“Man Bites Dog” is a classic example of news that wouldn’t be news if it were the other way ’round, but “Humans Take Jobs from Robots” should count, too. So many of us are worried that robots might take our human jobs that we have to pay attention if things go in the opposite direction.
As they have.
Walmart has been using robots to check its stock for about five years. Bossa Nova robots took on the tedious task of scanning shelves for out of stock items, freeing human beings to do something more interesting.
During the pandemic, according to the Wall Street Journal, Walmart found that “humans can help get similar results.” They also discovered that — even during the pandemic — human beings were a little bit weirded out by six foot tall robots checking out the store.
So Walmart laid off the 500 robots and ended their relationship with Bossa Nova.
Out of stocks
Out of stocks are a big issue in retail.
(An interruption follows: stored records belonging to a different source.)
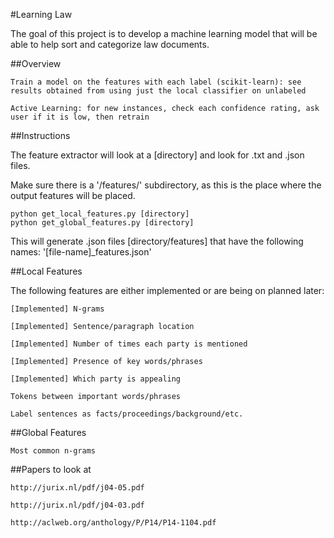 #Learning Law

The goal of this project is to develop a machine learning model that will be able to help sort and categorize law documents.

##Overview

	Train a model on the features with each label (scikit-learn): see results obtained from using just the local classifier on unlabeled 

	Active Learning: for new instances, check each confidence rating, ask user if it is low, then retrain

##Instructions

The feature extractor will look at a [directory] and look for .txt and .json files.

Make sure there is a '/features/' subdirectory, as this is the place where the output features will be placed.

```
python get_local_features.py [directory]
python get_global_features.py [directory]
```

This will generate .json files [directory/features] that have the following names: '[file-name]_features.json'

##Local Features

The following features are either implemented or are being on planned later:

	[Implemented] N-grams 

	[Implemented] Sentence/paragraph location

	[Implemented] Number of times each party is mentioned

	[Implemented] Presence of key words/phrases

	[Implemented] Which party is appealing

	Tokens between important words/phrases

	Label sentences as facts/proceedings/background/etc.


##Global Features

	Most common n-grams

##Papers to look at
	
	http://jurix.nl/pdf/j04-05.pdf

	http://jurix.nl/pdf/j04-03.pdf

	http://aclweb.org/anthology/P/P14/P14-1104.pdf

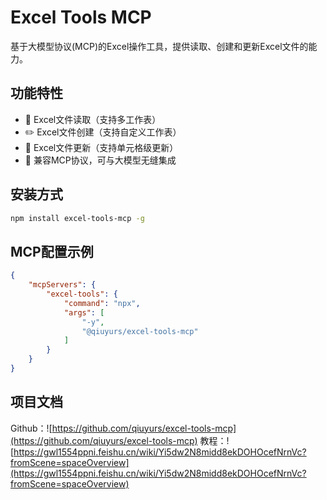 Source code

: # Excel Tools MCP

基于大模型协议(MCP)的Excel操作工具，提供读取、创建和更新Excel文件的能力。

## 功能特性
- 📄 Excel文件读取（支持多工作表）
- ✏️ Excel文件创建（支持自定义工作表）
- 🔄 Excel文件更新（支持单元格级更新）
- 🤖 兼容MCP协议，可与大模型无缝集成

## 安装方式
```bash
npm install excel-tools-mcp -g
```

## MCP配置示例
```json
{
    "mcpServers": {
        "excel-tools": {
            "command": "npx",  
            "args": [  
                "-y",
                "@qiuyurs/excel-tools-mcp"
            ]
        }
    }
}
```

## 项目文档
Github：![https://github.com/qiuyurs/excel-tools-mcp](https://github.com/qiuyurs/excel-tools-mcp)
教程：![https://gwl1554ppni.feishu.cn/wiki/Yi5dw2N8midd8ekDOHOcefNrnVc?fromScene=spaceOverview](https://gwl1554ppni.feishu.cn/wiki/Yi5dw2N8midd8ekDOHOcefNrnVc?fromScene=spaceOverview) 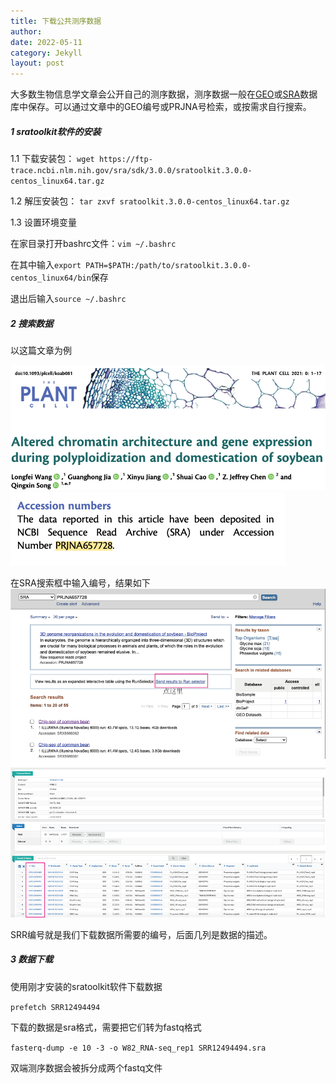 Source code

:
 ```yaml
---
title: 下载公共测序数据
author: 
date: 2022-05-11
category: Jekyll
layout: post
---
```


大多数生物信息学文章会公开自己的测序数据，测序数据一般在[GEO][1]或[SRA][2]数据库中保存。可以通过文章中的GEO编号或PRJNA号检索，或按需求自行搜索。

##### 1 sratoolkit软件的安装

1.1 下载安装包：
`wget https://ftp-trace.ncbi.nlm.nih.gov/sra/sdk/3.0.0/sratoolkit.3.0.0-centos_linux64.tar.gz`

1.2 解压安装包：
`tar zxvf sratoolkit.3.0.0-centos_linux64.tar.gz`

1.3 设置环境变量

在家目录打开bashrc文件：`vim ~/.bashrc`

在其中输入`export PATH=$PATH:/path/to/sratoolkit.3.0.0-centos_linux64/bin`保存

退出后输入`source ~/.bashrc`

##### 2 搜索数据

以这篇文章为例

![pic1][3]
![pic2][4]

在SRA搜索框中输入编号，结果如下
![pic3][5]

SRR编号就是我们下载数据所需要的编号，后面几列是数据的描述。

##### 3 数据下载
使用刚才安装的sratoolkit软件下载数据

`prefetch SRR12494494`

下载的数据是sra格式，需要把它们转为fastq格式

`fasterq-dump -e 10 -3 -o W82_RNA-seq_rep1 SRR12494494.sra`

双端测序数据会被拆分成两个fastq文件




[1]: https://www.ncbi.nlm.nih.gov/geo/
[2]: https://www.ncbi.nlm.nih.gov/sra/
[3]: https://github.com/Mikotoo/Mikotoo.github.io/raw/main/downloads/image/blog5_download/sample.png
[4]: https://github.com/Mikotoo/Mikotoo.github.io/raw/main/downloads/image/blog5_download/number.png
[5]: https://github.com/Mikotoo/Mikotoo.github.io/raw/main/downloads/image/blog5_download/search.png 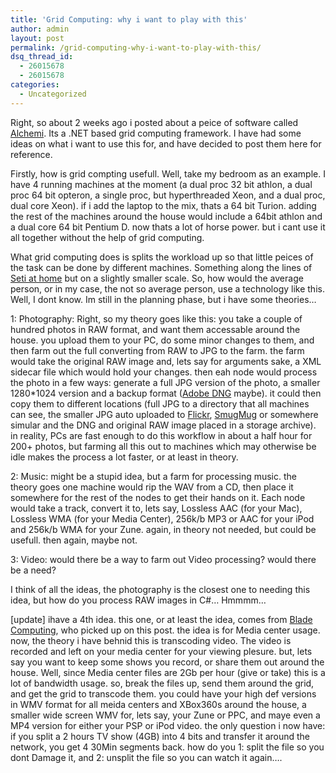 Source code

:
 ```yaml
---
title: 'Grid Computing: why i want to play with this'
author: admin
layout: post
permalink: /grid-computing-why-i-want-to-play-with-this/
dsq_thread_id:
  - 26015678
  - 26015678
categories:
  - Uncategorized
---
```

Right, so about 2 weeks ago i posted about a peice of software called <a class href="http://blog.lotas-smartman.net/archive/2007/03/04/alchemi-net-based-enterprise-grid.aspx">Alchemi</a>. Its a .NET based grid computing framework. I have had some ideas on what i want to use this for, and have decided to post them here for reference. 

Firstly, how is grid compting usefull. Well, take my bedroom as an example. I have 4 running machines at the moment (a dual proc 32 bit athlon, a dual proc 64 bit opteron, a single proc, but hyperthreaded Xeon, and a dual proc, dual core Xeon). if i add the laptop to the mix, thats a 64 bit Turion. adding the rest of the machines around the house would include a 64bit athlon and a dual core 64 bit Pentium D. now thats a lot of horse power. but i cant use it all together without the help of grid computing. 

What grid computing does is splits the workload up so that little peices of the task can be done by different machines. Something along the lines of <a class href="http://setiathome.berkeley.edu/">Seti at home</a>&nbsp;but on a slightly smaller scale. So, how would the average person, or in my case, the not so average person, use a technology like this. Well, I dont know. Im still in the planning phase, but i have some theories&#8230;

1: Photography: Right, so my theory goes like this: you take a couple of hundred photos in RAW format, and want them accessable around the house. you upload them to your PC, do some minor changes to them, and then farm out the full converting from RAW to JPG to the farm. the farm would take the original RAW image and, lets say for arguments sake, a XML sidecar file which would hold your changes. then eah node would process the photo in a few ways: generate a full JPG version of the photo, a smaller 1280*1024 version and a backup format (<a class href="http://www.adobe.com/products/dng/">Adobe DNG</a> maybe). it could then copy them to different locations (full JPG to a directory that all machines can see, the smaller JPG auto uploaded to <a class href="http://www.flickr.com/">Flickr</a>, <a class href="http://www.smugmug.com/">SmugMug</a>&nbsp;or somewhere simular and the DNG and original RAW image placed in a storage archive). in reality, PCs are fast enough to do this workflow in about a half hour for 200+ photos, but farming all this out to machines which may otherwise be idle makes the process a lot faster, or at least in theory. 

2: Music: might be a stupid idea, but a farm for processing music. the theory&nbsp;goes one machine would rip the&nbsp;WAV&nbsp;from a CD, then place it somewhere for the rest of the nodes to get their hands on it. Each node would take a track, convert it to, lets say, Lossless AAC (for your Mac), Lossless WMA (for your Media Center),&nbsp;256k/b MP3 or AAC for your iPod and&nbsp;256k/b WMA&nbsp;for your Zune. again,&nbsp;in theory not needed, but could be usefull. then again,&nbsp;maybe not.

3: Video: would there be a way to farm out Video processing? would there be a need? 

I think of all the ideas, the photography is the closest one to needing this idea, but how do you process RAW images in C#&#8230; Hmmmm&#8230;&nbsp;

[update] ihave a 4th idea. this one, or at least the idea, comes from <a class href="http://www.bladewatch.com/2007/03/12/grid-computing-in-the-home/">Blade Computing</a>, who picked up on this post. the idea is for Media center usage. now, the theory i have behnid this is transcoding video. The video is recorded and left on your media center for your viewing plesure. but, lets say you want to keep some shows you record, or share them out around the house. Well, since Media center files are 2Gb per hour (give or take) this is a lot of bandwidth usage. so, break the files up, send them around the grid, and get the grid to transcode them. you could have your high def versions in WMV format for all meida centers and XBox360s around the house, a smaller wide screen WMV for, lets say, your Zune or PPC, and maye even a MP4 version for either your PSP or iPod video. the only question&nbsp;i now have: if you split a 2 hours TV show (4GB) into 4 bits and transfer it around the network, you get 4 30Min segments back. how do you 1: split the file so you dont Damage it, and 2: unsplit the file so you can watch it again&#8230;. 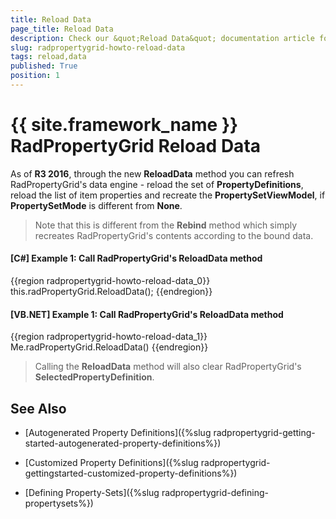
 ```yaml
---
title: Reload Data
page_title: Reload Data
description: Check our &quot;Reload Data&quot; documentation article for the RadPropertyGrid {{ site.framework_name }} control.
slug: radpropertygrid-howto-reload-data
tags: reload,data
published: True
position: 1
---
```


# {{ site.framework_name }} RadPropertyGrid Reload Data

As of **R3 2016**, through the new **ReloadData** method you can refresh RadPropertyGrid's data engine - reload the set of **PropertyDefinitions**, reload the list of item properties and recreate the **PropertySetViewModel**, if **PropertySetMode** is different from **None**.

>Note that this is different from the **Rebind** method which simply recreates RadPropertyGrid's contents according to the bound data.

#### __[C#] Example 1: Call RadPropertyGrid's ReloadData method__

{{region radpropertygrid-howto-reload-data_0}}
	this.radPropertyGrid.ReloadData();
{{endregion}}

#### __[VB.NET] Example 1: Call RadPropertyGrid's ReloadData method__

{{region radpropertygrid-howto-reload-data_1}}
	Me.radPropertyGrid.ReloadData()
{{endregion}}

>Calling the **ReloadData** method will also clear RadPropertyGrid's **SelectedPropertyDefinition**.

## See Also

* [Autogenerated Property Definitions]({%slug radpropertygrid-getting-started-autogenerated-property-definitions%})

* [Customized Property Definitions]({%slug radpropertygrid-gettingstarted-customized-property-definitions%})

* [Defining Property-Sets]({%slug radpropertygrid-defining-propertysets%}) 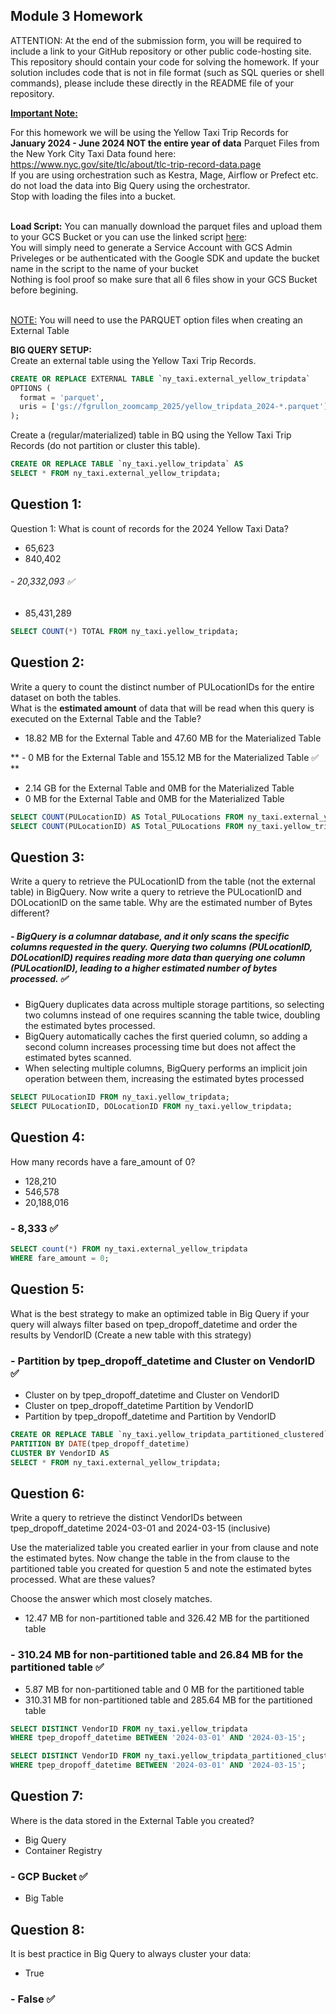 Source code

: ## Module 3 Homework

ATTENTION: At the end of the submission form, you will be required to include a link to your GitHub repository or other public code-hosting site.
This repository should contain your code for solving the homework. If your solution includes code that is not in file format (such as SQL queries or
shell commands), please include these directly in the README file of your repository.

<b><u>Important Note:</b></u> <p> For this homework we will be using the Yellow Taxi Trip Records for **January 2024 - June 2024 NOT the entire year of data**
Parquet Files from the New York
City Taxi Data found here: </br> https://www.nyc.gov/site/tlc/about/tlc-trip-record-data.page </br>
If you are using orchestration such as Kestra, Mage, Airflow or Prefect etc. do not load the data into Big Query using the orchestrator.</br>
Stop with loading the files into a bucket. </br></br>

**Load Script:** You can manually download the parquet files and upload them to your GCS Bucket or you can use the linked script [here](./load_yellow_taxi_data.py):<br>
You will simply need to generate a Service Account with GCS Admin Priveleges or be authenticated with the Google SDK and update the bucket name in the script to the name of your bucket<br>
Nothing is fool proof so make sure that all 6 files show in your GCS Bucket before begining.</br><br>

<u>NOTE:</u> You will need to use the PARQUET option files when creating an External Table</br>

<b>BIG QUERY SETUP:</b></br>
Create an external table using the Yellow Taxi Trip Records. </br>

```sql
CREATE OR REPLACE EXTERNAL TABLE `ny_taxi.external_yellow_tripdata`
OPTIONS (
  format = 'parquet',
  uris = ['gs://fgrullon_zoomcamp_2025/yellow_tripdata_2024-*.parquet']
);
```

Create a (regular/materialized) table in BQ using the Yellow Taxi Trip Records (do not partition or cluster this table). </br>

```sql
CREATE OR REPLACE TABLE `ny_taxi.yellow_tripdata` AS
SELECT * FROM ny_taxi.external_yellow_tripdata;
```

</p>

## Question 1:

Question 1: What is count of records for the 2024 Yellow Taxi Data?

- 65,623
- 840,402

###### - 20,332,093 ✅

- 85,431,289

```sql
SELECT COUNT(*) TOTAL FROM ny_taxi.yellow_tripdata;
```

## Question 2:

Write a query to count the distinct number of PULocationIDs for the entire dataset on both the tables.</br>
What is the **estimated amount** of data that will be read when this query is executed on the External Table and the Table?

- 18.82 MB for the External Table and 47.60 MB for the Materialized Table

** - 0 MB for the External Table and 155.12 MB for the Materialized Table ✅ **

- 2.14 GB for the External Table and 0MB for the Materialized Table
- 0 MB for the External Table and 0MB for the Materialized Table

```sql
SELECT COUNT(PULocationID) AS Total_PULocations FROM ny_taxi.external_yellow_tripdata group by PULocationID; -- 0 MB
SELECT COUNT(PULocationID) AS Total_PULocations FROM ny_taxi.yellow_tripdata group by PULocationID; -- 155.12 MB
```

## Question 3:

Write a query to retrieve the PULocationID from the table (not the external table) in BigQuery. Now write a query to retrieve the PULocationID and DOLocationID on the same table. Why are the estimated number of Bytes different?

##### - BigQuery is a columnar database, and it only scans the specific columns requested in the query. Querying two columns (PULocationID, DOLocationID) requires reading more data than querying one column (PULocationID), leading to a higher estimated number of bytes processed. ✅

- BigQuery duplicates data across multiple storage partitions, so selecting two columns instead of one requires scanning the table twice,
  doubling the estimated bytes processed.
- BigQuery automatically caches the first queried column, so adding a second column increases processing time but does not affect the estimated bytes scanned.
- When selecting multiple columns, BigQuery performs an implicit join operation between them, increasing the estimated bytes processed

```sql
SELECT PULocationID FROM ny_taxi.yellow_tripdata;
SELECT PULocationID, DOLocationID FROM ny_taxi.yellow_tripdata;
```

## Question 4:

How many records have a fare_amount of 0?

- 128,210
- 546,578
- 20,188,016

### - 8,333 ✅

```sql
SELECT count(*) FROM ny_taxi.external_yellow_tripdata
WHERE fare_amount = 0;
```

## Question 5:

What is the best strategy to make an optimized table in Big Query if your query will always filter based on tpep_dropoff_datetime and order the results by VendorID (Create a new table with this strategy)

### - Partition by tpep_dropoff_datetime and Cluster on VendorID ✅

- Cluster on by tpep_dropoff_datetime and Cluster on VendorID
- Cluster on tpep_dropoff_datetime Partition by VendorID
- Partition by tpep_dropoff_datetime and Partition by VendorID

```sql
CREATE OR REPLACE TABLE `ny_taxi.yellow_tripdata_partitioned_clustered`
PARTITION BY DATE(tpep_dropoff_datetime)
CLUSTER BY VendorID AS
SELECT * FROM ny_taxi.external_yellow_tripdata;
```

## Question 6:

Write a query to retrieve the distinct VendorIDs between tpep_dropoff_datetime
2024-03-01 and 2024-03-15 (inclusive)</br>

Use the materialized table you created earlier in your from clause and note the estimated bytes. Now change the table in the from clause to the partitioned table you created for question 5 and note the estimated bytes processed. What are these values? </br>

Choose the answer which most closely matches.</br>

- 12.47 MB for non-partitioned table and 326.42 MB for the partitioned table

### - 310.24 MB for non-partitioned table and 26.84 MB for the partitioned table ✅

- 5.87 MB for non-partitioned table and 0 MB for the partitioned table
- 310.31 MB for non-partitioned table and 285.64 MB for the partitioned table

```sql
SELECT DISTINCT VendorID FROM ny_taxi.yellow_tripdata
WHERE tpep_dropoff_datetime BETWEEN '2024-03-01' AND '2024-03-15';

SELECT DISTINCT VendorID FROM ny_taxi.yellow_tripdata_partitioned_clustered
WHERE tpep_dropoff_datetime BETWEEN '2024-03-01' AND '2024-03-15';
```

## Question 7:

Where is the data stored in the External Table you created?

- Big Query
- Container Registry

### - GCP Bucket ✅

- Big Table

## Question 8:

It is best practice in Big Query to always cluster your data:

- True

### - False ✅
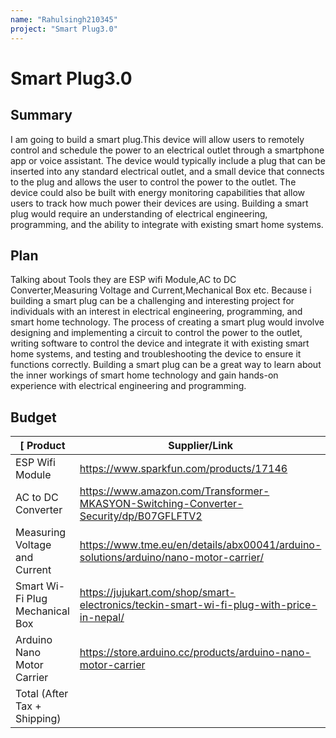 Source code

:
 ```yaml
---
name: "Rahulsingh210345"
project: "Smart Plug3.0"
---
```


# Smart Plug3.0

## Summary
I am going to build a smart plug.This device will  allow users to remotely control and schedule the power to an electrical outlet through a smartphone app or voice assistant. The device would typically include a plug that can be inserted into any standard electrical outlet, and a small device that connects to the plug and allows the user to control the power to the outlet. The device could also be built with energy monitoring capabilities that allow users to track how much power their devices are using. Building a smart plug would require an understanding of electrical engineering, programming, and the ability to integrate with existing smart home systems.
 
## Plan
 Talking about Tools they are ESP wifi Module,AC to DC Converter,Measuring Voltage and Current,Mechanical Box etc.
 Because i building a smart plug can be a challenging and interesting project for individuals with an interest in electrical engineering, programming, and smart home technology. The process of creating a smart plug would involve designing and implementing a circuit to control the power to the outlet, writing software to control the device and integrate it with existing smart home systems, and testing and troubleshooting the device to ensure it functions correctly. Building a smart plug can be a great way to learn about the inner workings of smart home technology and gain hands-on experience with electrical engineering and programming.

## Budget

|[ Product                      | Supplier/Link                         | Cost    |
| ---------------------------- | ------------------------------------- | ------- |
| ESP Wifi Module              | https://www.sparkfun.com/products/17146          | $30.00  |
| AC to DC Converter           |  https://www.amazon.com/Transformer-MKASYON-Switching-Converter-Security/dp/B07GFLFTV2     | $23.00|
| Measuring Voltage and Current|  https://www.tme.eu/en/details/abx00041/arduino-solutions/arduino/nano-motor-carrier/      | $14.00 |
| Smart Wi-Fi Plug Mechanical Box |https://jujukart.com/shop/smart-electronics/teckin-smart-wi-fi-plug-with-price-in-nepal/| $40.00 |
|Arduino Nano Motor Carrier      | https://store.arduino.cc/products/arduino-nano-motor-carrier  |$95.80|
| Total (After Tax + Shipping) |                                       | $220.79 |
Research has found that consumers who don’t find a product on the shelf will choose another brand about a third of the time, but just as often they will go to another store to find their preferred brand.
They might ask for help from human workers, but they’re likely to get impatient with the process as the associate checks a computer to see whether an item is in stock and then goes physically to search for the product.
Out of stock items are a primary cause of lost sales.
Being able to rely on robots to identify out of stock items and get the stock refilled before customers complained — or left the store — was a benefit.
However, the shift to ecommerce and click-and-pickup during the pandemic meant that more human Walmart workers are out on the floor, gathering items to fulfill online orders. Turns out, they can check for out of stocks as they fill orders. Using humans for the task turns out to be more cost-effective.
It’s not the end of automation for Walmart. The company uses automated floor cleaners in its Sam’s Club stores and robotic transport systems in its warehouses.
The out of stock shelf scanning task goes back to the people, though.
Ironically, the retail behemoth’s decision led to 50% layoffs at Bossa Nova, industry indsiders say.